About this exercise: For each line of the data that includes the word "quad", copy the line.

Provided data:
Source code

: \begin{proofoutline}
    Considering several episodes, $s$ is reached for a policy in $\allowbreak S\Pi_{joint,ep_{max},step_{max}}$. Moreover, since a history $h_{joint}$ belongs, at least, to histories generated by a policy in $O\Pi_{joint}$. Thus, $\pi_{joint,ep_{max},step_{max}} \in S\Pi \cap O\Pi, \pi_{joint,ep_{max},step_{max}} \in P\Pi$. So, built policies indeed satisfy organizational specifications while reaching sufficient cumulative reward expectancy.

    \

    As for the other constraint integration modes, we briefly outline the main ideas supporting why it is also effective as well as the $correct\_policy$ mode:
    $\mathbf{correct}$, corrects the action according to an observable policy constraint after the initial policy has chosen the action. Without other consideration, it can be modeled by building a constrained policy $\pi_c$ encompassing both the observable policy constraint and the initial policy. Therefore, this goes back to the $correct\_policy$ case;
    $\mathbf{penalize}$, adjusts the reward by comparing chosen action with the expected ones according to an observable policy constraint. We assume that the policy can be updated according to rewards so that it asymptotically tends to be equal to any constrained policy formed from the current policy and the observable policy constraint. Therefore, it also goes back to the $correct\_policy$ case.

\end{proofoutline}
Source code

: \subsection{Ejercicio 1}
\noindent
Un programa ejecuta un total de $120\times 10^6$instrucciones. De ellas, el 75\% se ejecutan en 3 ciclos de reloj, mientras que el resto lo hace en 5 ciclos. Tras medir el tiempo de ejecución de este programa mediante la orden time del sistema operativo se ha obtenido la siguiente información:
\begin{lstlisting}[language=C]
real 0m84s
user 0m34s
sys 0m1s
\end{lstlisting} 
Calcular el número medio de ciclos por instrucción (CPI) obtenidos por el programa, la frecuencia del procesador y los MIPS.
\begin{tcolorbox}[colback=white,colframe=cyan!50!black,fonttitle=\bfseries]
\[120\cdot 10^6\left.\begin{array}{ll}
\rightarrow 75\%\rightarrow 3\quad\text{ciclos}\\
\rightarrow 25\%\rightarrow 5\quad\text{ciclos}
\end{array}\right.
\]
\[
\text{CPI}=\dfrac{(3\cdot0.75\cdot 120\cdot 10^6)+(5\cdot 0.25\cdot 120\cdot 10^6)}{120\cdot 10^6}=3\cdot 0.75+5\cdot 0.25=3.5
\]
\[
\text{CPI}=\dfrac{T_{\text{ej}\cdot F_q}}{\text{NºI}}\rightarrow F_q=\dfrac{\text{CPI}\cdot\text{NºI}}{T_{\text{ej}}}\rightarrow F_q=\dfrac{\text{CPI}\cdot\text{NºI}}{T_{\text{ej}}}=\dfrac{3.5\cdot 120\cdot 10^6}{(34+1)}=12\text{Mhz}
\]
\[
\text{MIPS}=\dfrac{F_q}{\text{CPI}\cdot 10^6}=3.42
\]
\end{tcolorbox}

Expected output:
\rightarrow 75\%\rightarrow 3\quad\text{ciclos}\\
\rightarrow 25\%\rightarrow 5\quad\text{ciclos}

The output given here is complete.